From flocks to socks: an insight into processing wool

This is an interview with Colouritgreen in Devon from a couple of years ago. She talks about the sheep on her smallholding, and the processes involved in using their wool.


Betty and Bertie
Photos courtesy of Colouritgreen

What is your daily routine with your sheep?

Daily, it is a matter of checking on them, counting heads and checking they have access to grass, water and shelter – that everyone is the right way up :-), that no one is limping or behaving oddly or appears out of sorts etc. After that it is the matter of dealing with problems – such as pulling one out of a fence when she forced her head through the fence and couldn’t back off…, or trimming a hoof etc.

Are there seasonal differences in how they have to be kept?

Yes – there’s a whole calendar to it.  If we intend to lamb, the ram will go in with them in Autumn – traditionally the ram goes in on bonfire night, for lambs on all fools day.  After his visit (we borrow a ram) there is not much to do for the sheep during winter, in fact it is best to handle them as little as possible if they are pregnant.  We give them extra food if it snows, and move them from field to field to get fresh pasture.  As they approach lambing time they get extra food.
Lambing is a spring thing, and very intensive, we have to check them through the night and assist with lambing if necessary. Then you have to check the lambs are ok and worry about them too!
Early summer and we have to think about shearing (and that lovely wool!).
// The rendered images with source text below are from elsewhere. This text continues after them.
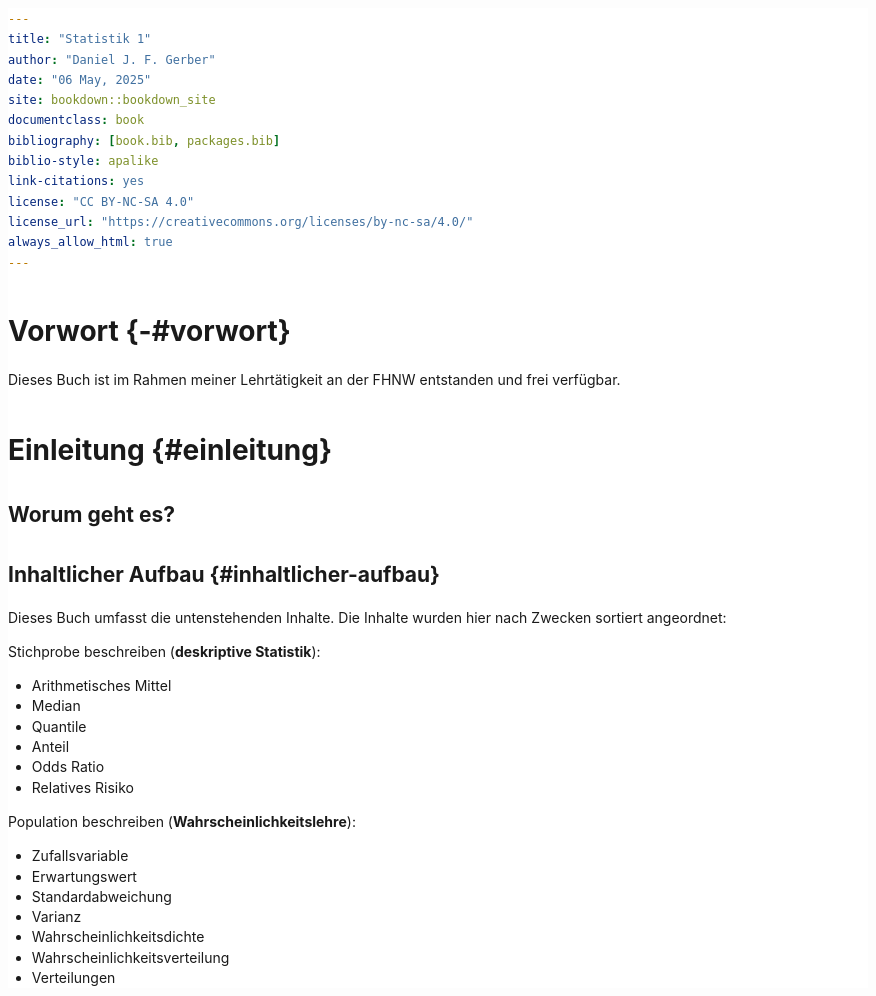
```yaml
---
title: "Statistik 1"
author: "Daniel J. F. Gerber"
date: "06 May, 2025"
site: bookdown::bookdown_site
documentclass: book
bibliography: [book.bib, packages.bib]
biblio-style: apalike
link-citations: yes
license: "CC BY-NC-SA 4.0"
license_url: "https://creativecommons.org/licenses/by-nc-sa/4.0/"
always_allow_html: true
---
```



# Vorwort {-#vorwort}

Dieses Buch ist im Rahmen meiner Lehrtätigkeit an der FHNW entstanden und frei verfügbar.





# Einleitung {#einleitung}

## Worum geht es?

## Inhaltlicher Aufbau {#inhaltlicher-aufbau}

Dieses Buch umfasst die untenstehenden Inhalte. Die Inhalte wurden hier nach Zwecken sortiert angeordnet:

Stichprobe beschreiben (__deskriptive Statistik__):

-	Arithmetisches Mittel
-	Median
-	Quantile
-	Anteil
-	Odds Ratio
-	Relatives Risiko

Population beschreiben (__Wahrscheinlichkeitslehre__):

-	Zufallsvariable
-	Erwartungswert
-	Standardabweichung
-	Varianz
-	Wahrscheinlichkeitsdichte
-	Wahrscheinlichkeitsverteilung
-	Verteilungen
They are more prone to pests during the warmer months so we have to check and treat as necessary.  Come autumn, time for any lambs that are being sent off to go, to check the condition of the ewes, and the ram comes to visit again.
Are they individuals with their own characters?
Oh yes! Sharona, our old girl is grumpy about everything.. although she always seems to end up alongside for a scratch along her back… Bertie is just gormless.. Saffie is stroppy but friendly at the same time.. the two newer girls stamp their feet at us and run off.. 🙂
What are their common diseases/problems?
There are many many sheep diseases, whole books of them – often with funny names – such as ‘daft lamb disease’ – I mean really, how would you know?  But with ordinary good luck the problems are flystrike, worms, and maybe  fluke.  These can be treated.  We don’t go in for routine treatment, but do if  a problem develops.  Sheep can also have problems with their feet, as they are designed for running about on rocks, not in fields, so they need a pedicure now and then.  Fortunately our flock is so tame we can just pick up a foot horse style and deal with it easily.  See all that patting and chatting to them pays off 🙂
And what are their strengths?
In many ways sheep are a lot more hassle than other livestock, but their strength has to be that they are not a threat – cows can be dangerous and pigs bite, and smell, but  you can stroll through fields of sheep without fear, and they turn grass into meat and lovely lovely wool.
I lived on a farm with sheep around us and just saw it as part of the scenery, but when we got our own I was blown away with how entertaining they are  – they are companiable, and funny, lambs racing around and springing about the fields are pure entertainment.  I wouldn’t be without them now.
Processing the wool
After they are shorn, we take the fleeces and pull off any dirty bits, and wrap them in a cotton duvet cover and store it in one of our out-buildings.When it comes time to wash some – well there are differing opinions but this is what we do.  We pull off about 100g of fleece at a time, and wash it in hot water with soap – carefully as hot water and soap plus wool equals felt!. Then carefully rinse it out.  Then we dye it at this point – or not if it is to be natural.

Carded wool by Colouritgreen

We dry it on a rack, then it is time to card it. We use a drum carder, and passing bits of the wool through this removes any double cut pieces, debris, and knots and straightens all the fibres out into a bit fluffy batt. At this point I often blend the colours on the carder, to get interesting shades and combinations – it really is colour therapy!

Spun wool by Colouritgreen

From there it is spun on our wheel into yarn, then plied then we measure the yardage and wraps per inch, and skein it and then it is good to go!